D’autant que localement, il est peu de dire que ce projet ne fait pas l’unanimité. Selon un sondage BVA datant de 2010, 71% des français estimaient qu’un nouvel aéroport est inutile. Ce projet est né à la fin des trente glorieuses et cinquante gaspilleuses… Vieux d’une quarantaine d’années, ce projet fut pensé par une technocratie imbue de son pouvoir. Censé remplacer l’aéroport du Grand Ouest, le projet d’aéroport de Notre-Dame des Landes engendrerait un coût de plus de 500 millions d’euros, pour le plus grand bénéfice de la multinationale Vinci qui a signé un Partenariat Public Privé ; ces fameux PPP si décriés aujourd’hui pour nationaliser les pertes et privatiser les bénéfices.

Au-delà du fait que ce projet sera coûteux pour les deniers publics, rien ne le justifie concrètement. Le nombre d’atterrissages et décollages issus de l’aéroport actuel de Nantes stagnent depuis 2000 et les évaluations de trafics réalisées par Vinci sont toutes aussi fantaisistes que surévaluées pour les besoins de la cause. D’autant que certains aéroports européens accueillent avec une seule piste trois fois plus de passagers.

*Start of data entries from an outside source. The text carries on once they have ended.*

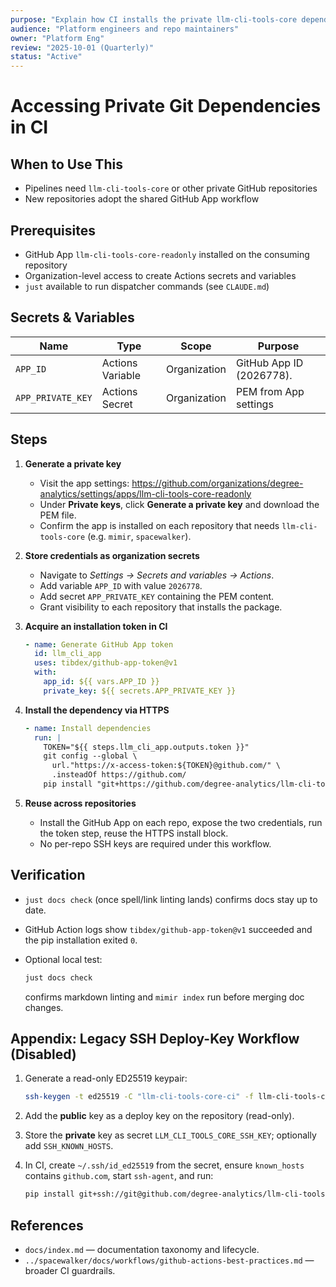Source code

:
 ```yaml
---
purpose: "Explain how CI installs the private llm-cli-tools-core dependency"
audience: "Platform engineers and repo maintainers"
owner: "Platform Eng"
review: "2025-10-01 (Quarterly)"
status: "Active"
---
```


# Accessing Private Git Dependencies in CI

## When to Use This

- Pipelines need `llm-cli-tools-core` or other private GitHub repositories
- New repositories adopt the shared GitHub App workflow

## Prerequisites

- GitHub App `llm-cli-tools-core-readonly` installed on the consuming
  repository
- Organization-level access to create Actions secrets and variables
- `just` available to run dispatcher commands (see `CLAUDE.md`)

## Secrets & Variables

| Name | Type | Scope | Purpose |
| --- | --- | --- | --- |
| `APP_ID` | Actions Variable | Organization | GitHub App ID (2026778). |
| `APP_PRIVATE_KEY` | Actions Secret | Organization | PEM from App settings |

## Steps

1. **Generate a private key**
   - Visit the app settings:
  <https://github.com/organizations/degree-analytics/settings/apps/llm-cli-tools-core-readonly>
   - Under **Private keys**, click **Generate a private key** and download the
  PEM file.
   - Confirm the app is installed on each repository that needs
  `llm-cli-tools-core` (e.g. `mimir`, `spacewalker`).

2. **Store credentials as organization secrets**
   - Navigate to *Settings → Secrets and variables → Actions*.
   - Add variable `APP_ID` with value `2026778`.
   - Add secret `APP_PRIVATE_KEY` containing the PEM content.
   - Grant visibility to each repository that installs the package.

3. **Acquire an installation token in CI**

   ```yaml
   - name: Generate GitHub App token
     id: llm_cli_app
     uses: tibdex/github-app-token@v1
     with:
       app_id: ${{ vars.APP_ID }}
       private_key: ${{ secrets.APP_PRIVATE_KEY }}
   ```

4. **Install the dependency via HTTPS**

   ```yaml
   - name: Install dependencies
     run: |
       TOKEN="${{ steps.llm_cli_app.outputs.token }}"
       git config --global \
         url."https://x-access-token:${TOKEN}@github.com/" \
         .insteadOf https://github.com/
       pip install "git+https://github.com/degree-analytics/llm-cli-tools-core@v0.1.4"
   ```

5. **Reuse across repositories**

   - Install the GitHub App on each repo, expose the two credentials, run the
     token step, reuse the HTTPS install block.
   - No per-repo SSH keys are required under this workflow.

## Verification

- `just docs check` (once spell/link linting lands) confirms docs stay up to
  date.
- GitHub Action logs show `tibdex/github-app-token@v1` succeeded and the pip
  installation exited `0`.
- Optional local test:

  ```bash
  just docs check
  ```

  confirms markdown linting and `mimir index` run before merging doc
  changes.

## Appendix: Legacy SSH Deploy-Key Workflow (Disabled)

1. Generate a read-only ED25519 keypair:

   ```bash
   ssh-keygen -t ed25519 -C "llm-cli-tools-core-ci" -f llm-cli-tools-core-ci
   ```

2. Add the **public** key as a deploy key on the repository (read-only).
3. Store the **private** key as secret `LLM_CLI_TOOLS_CORE_SSH_KEY`;
   optionally add `SSH_KNOWN_HOSTS`.
4. In CI, create `~/.ssh/id_ed25519` from the secret, ensure `known_hosts`
   contains `github.com`, start `ssh-agent`, and run:

   ```bash
   pip install git+ssh://git@github.com/degree-analytics/llm-cli-tools-core@v0.1.4
   ```

## References

- `docs/index.md` — documentation taxonomy and lifecycle.
- `../spacewalker/docs/workflows/github-actions-best-practices.md` — broader
  CI guardrails.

 Alors que la nécessaire sobriété énergétique doit nous amener à envisager une autre mobilité, est-il réaliste d’engager plusieurs centaines de millions d’euros pour accumuler des infrastructures aéroportuaires inutiles ? Même si le trafic aérien a sensiblement augmenté ces dernières années, qui peut encore croire que le secteur aérien pourra durablement s’affranchir des contraintes climatiques et énergétiques ?

 Le coup de force que le premier ministre cherche à imposer à Notre-Dame des Landes est un marqueur politique, tant sur la forme que sur le fond. La transition énergétique ne peut se réduire à quelques bons mots et beaux discours déclamés avec un lyrisme qui cache mal la duplicité de l’action. L’écologie réclame de la ténacité. En assumant clairement un grand écart entre le dire et le faire, le premier ministre sème le doute quant à l’urgence de la situation. La menace climatique, l’effondrement des écosystèmes, l’artificialisation des terres agricoles réclament au contraire des décisions cohérentes inscrites dans le temps et dans l’espace.

Chercher à imposer, comme semble le vouloir le premier ministre, un projet inutile, coûteux et climaticide est une faute politique illustrant l’archaïsme de certains responsables politiques qui n’arrivent pas à s’affranchir d’un modèle qui fleure bon le kérozène, le bitume et les gaz lacrymogènes.